The application of the informer privilege to communications tending to identify the informer and consideration by the trial court under sub. (3) (c) of the privileged information in determining reasonable suspicion for an investigative seizure is discussed. State v. Gordon, 159 Wis. 2d 335, 464 N.W.2d 91 (Ct. App. 1990).
When the defendant knew an informer's identity but sought to put the informer's role as an informer before the jury to support his defense that the informer actually committed the crime, the judge erred in not permitting the jury to hear the evidence. State v. Gerard, 180 Wis. 2d 327, 509 N.W.2d 112 (Ct. App. 1993).
The state is the holder of the privilege; disclosure by an informer's attorney is not “by the informer's own action." The privilege does not die with the informer. State v. Lass, 194 Wis. 2d 592, 535 N.W.2d 904 (Ct. App. 1995).
When there was sufficient evidence in the record to permit a rational court to conclude that a reasonable probability existed that the informer could provide relevant testimony necessary to a fair determination on the issue of guilt or innocence, the decision to forego an in camera hearing was within the discretion of the trial court. State v. Norfleet, 2002 WI App 140, 254 Wis. 2d 569, 647 N.W.2d 341, 01-1374.
Once a defendant has made an initial showing that there is a reasonable probability that an informer may be able to give testimony necessary to the determination of guilt or innocence, the state has the opportunity to show, in camera, facts relevant to whether the informer can provide that testimony. Only if the court determines that an informer's testimony is necessary to the defense in that it could create a reasonable doubt of the defendant's guilt, must the privilege to not disclose the informer give way. The state may present evidence that an informer's testimony is unnecessary. State v. Vanmanivong, 2003 WI 41, 261 Wis. 2d 202, 661 N.W.2d 76, 00-3257.

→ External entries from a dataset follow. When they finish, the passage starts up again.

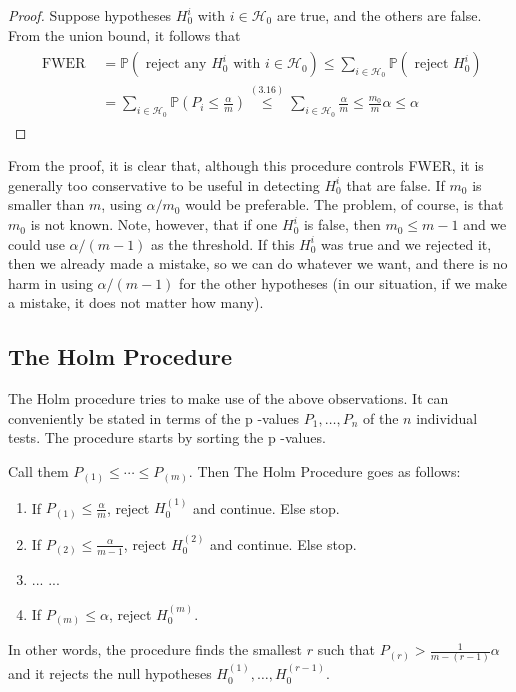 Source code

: \begin{proof}
    Suppose hypotheses $H_0^i$ with $i \in \mathcal{H}_0$ are true, and the others are false. From the union bound, it follows that
\begin{align*}
\begin{aligned}
\text { FWER } & =\mathbb{P}\left(\text { reject any } H_0^i \text { with } i \in \mathcal{H}_0\right) \leq \sum_{i \in \mathcal{H}_0} \mathbb{P}\left(\text { reject } H_0^i\right) \\
& =\sum_{i \in \mathcal{H}_0} \mathbb{P}\left(P_i \leq \frac{\alpha}{m}\right) \stackrel{(3.16)}{\leq} \sum_{i \in \mathcal{H}_0} \frac{\alpha}{m} \leq \frac{m_0}{m} \alpha \leq \alpha
\end{aligned}
\end{align*}
\end{proof}


\begin{remark}
    From the proof, it is clear that, although this procedure controls FWER, it is generally too conservative to be useful in detecting $H_0^i$ that are false. If $m_0$ is smaller than $m$, using $\alpha / m_0$ would be preferable. The problem, of course, is that $m_0$ is not known. Note, however, that if one $H_0^i$ is false, then $m_0 \leq m-1$ and we could use $\alpha /(m-1)$ as the threshold. If this $H_0^i$ was true and we rejected it, then we already made a mistake, so we can do whatever we want, and there is no harm in using $\alpha /(m-1)$ for the other hypotheses (in our situation, if we make a mistake, it does not matter how many).
\end{remark}

\subsection{The Holm Procedure}
The Holm procedure tries to make use of the above observations. It can conveniently be stated in terms of the p -values $P_1, \ldots, P_n$ of the $n$ individual tests. The procedure starts by sorting the p -values. 

\begin{de}
    Call them $P_{(1)} \leq \cdots \leq P_{(m)}$. Then The Holm Procedure goes as follows:
    \begin{enumerate}
        \item If $P_{(1)} \leq \frac{\alpha}{m}$, reject $H_0^{(1)}$ and continue. Else stop.
        \item If $P_{(2)} \leq \frac{\alpha}{m-1}$, reject $H_0^{(2)}$ and continue. Else stop.
        \item ... ...
        \item If $P_{(m)} \leq \alpha$, reject $H_0^{(m)}$.
    \end{enumerate}
In other words, the procedure finds the smallest $r$ such that $P_{(r)}> \frac{1}{m-(r-1)} \alpha$ and it rejects the null hypotheses $H_0^{(1)}, \ldots, H_0^{(r-1)}$.
\end{de}


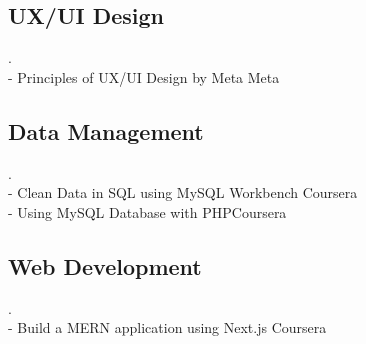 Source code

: \documentclass[a4paper,10pt]{article}
\begin{document}
\subsection*{UX/UI Design}.\vspace{2pt}\\
- Principles of UX/UI Design by Meta \hfill Meta
\vspace{2pt}
\subsection*{Data Management}.\vspace{2pt}\\
- Clean Data in SQL using MySQL Workbench \hfill Coursera \\
- Using MySQL Database with PHP\hfill Coursera
\vspace{2pt}
\subsection*{Web Development}.\vspace{2pt}\\
- Build a MERN application using Next.js \hfill Coursera
\end{document}
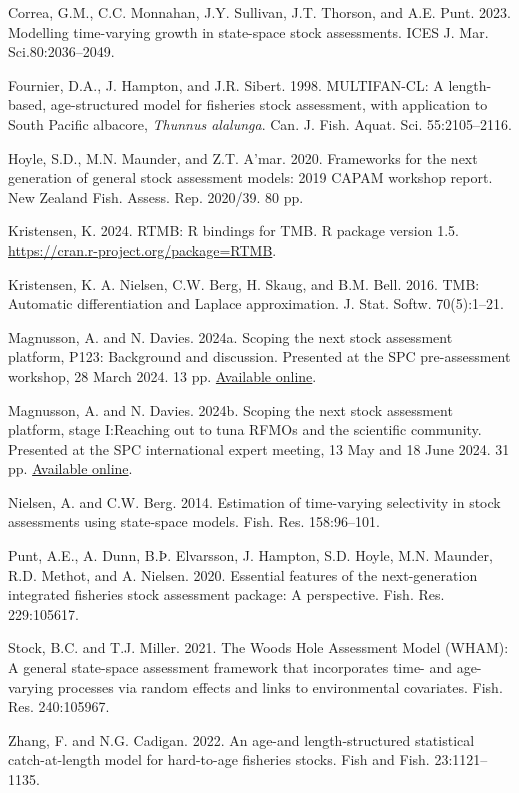 \documentclass{SCreport}
\begin{document}
\begin{description}\setlength\itemsep{0ex}
  \item Correa, G.M., C.C. Monnahan, J.Y. Sullivan, J.T. Thorson, and A.E. Punt.
  2023. Modelling time-varying growth in state-space stock assessments. ICES J.
  Mar. Sci.80:2036--2049.
  \item Fournier, D.A., J. Hampton, and J.R. Sibert. 1998. MULTIFAN-CL: A
  length-based, age-structured model for fisheries stock assessment, with
  application to South Pacific albacore, \textit{Thunnus alalunga}. Can. J.
  Fish. Aquat. Sci. 55:2105--2116.
  \item Hoyle, S.D., M.N. Maunder, and Z.T. A'mar. 2020. Frameworks for the next
  generation of general stock assessment models: 2019 CAPAM workshop report. New
  Zealand Fish. Assess. Rep. 2020/39. 80 pp.
  \item Kristensen, K. 2024. RTMB: R bindings for TMB. R package version 1.5.\\
  \href{https://cran.r-project.org/package=RTMB}{https://cran.r-project.org/package=RTMB}.
  \item Kristensen, K. A. Nielsen, C.W. Berg, H. Skaug, and B.M. Bell. 2016.
  TMB: Automatic differentiation and Laplace approximation. J. Stat. Softw.
  70(5):1--21.
  \item Magnusson, A. and N. Davies. 2024a. Scoping the next stock assessment
  platform, P123: Background and discussion. Presented at the SPC pre-assessment
  workshop, 28 March 2024. 13 pp.
  \href{https://github.com/PacificCommunity/ofp-sam-transition-plan/blob/main/presentations/2024_03_28_paw_scoping/2024_03_28_paw_scoping.pdf}
  {Available online}.
  \item Magnusson, A. and N. Davies. 2024b. Scoping the next stock assessment
  platform, stage I:\linebreak Reaching out to tuna RFMOs and the scientific
  community. Presented at the SPC international expert meeting, 13 May and 18
  June 2024. 31 pp.
  \href{https://github.com/PacificCommunity/ofp-sam-transition-plan/blob/main/presentations/2024_05_13_experts_scoping/2024_05_13_experts_scoping.pdf}
  {Available online}.
  \item Nielsen, A. and C.W. Berg. 2014. Estimation of time-varying selectivity
  in stock assessments using state-space models. Fish. Res. 158:96--101.
  \item Punt, A.E., A. Dunn, B.Þ. Elvarsson, J. Hampton, S.D. Hoyle, M.N.
  Maunder, R.D. Methot, and A. Nielsen. 2020. Essential features of the
  next-generation integrated fisheries stock assessment package: A perspective.
  Fish. Res. 229:105617.
  \item Stock, B.C. and T.J. Miller. 2021. The Woods Hole Assessment Model
  (WHAM): A general state-space assessment framework that incorporates time- and
  age-varying processes via random effects and links to environmental
  covariates. Fish. Res. 240:105967.
  \item Zhang, F. and N.G. Cadigan. 2022. An age-and length-structured
  statistical catch-at-length model for hard-to-age fisheries stocks. Fish and
  Fish. 23:1121--1135.
\end{description}
\end{document}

The trial court erred when upon finding affidavits of confidential informers insufficient it, on its own initiative and without contacting either party's attorney, requested additional information from law enforcement. If affidavits are insufficient, the court must hold an in camera hearing and take the testimony of the informers to determine if their testimony is relevant and material to the defendant's defense. State v. Vanmanivong, 2003 WI 41, 261 Wis. 2d 202, 661 N.W.2d 76, 00-3257.
The required showing to trigger an in camera review under sub. (3) (b) is a reasonable possibility, grounded in the facts and circumstances of the case, that a confidential informer may have information necessary to the defendant's theory of defense. The phrase “may be able to give testimony" confirms that the defendant's initial burden under the statute involves only a possibility the confidential informer may have information necessary to the defense, but it must be a reasonable possibility. A circuit court should consider all of the evidence to determine whether to grant an in camera review, not just the contents of the defendant's motion. State v. Nellessen, 2014 WI 84, 360 Wis. 2d 493, 849 N.W.2d 654, 12-0150. State v. Toliver, 2014 WI 85, 356 Wis. 2d 642, 851 N.W.2d 251, 12-0393.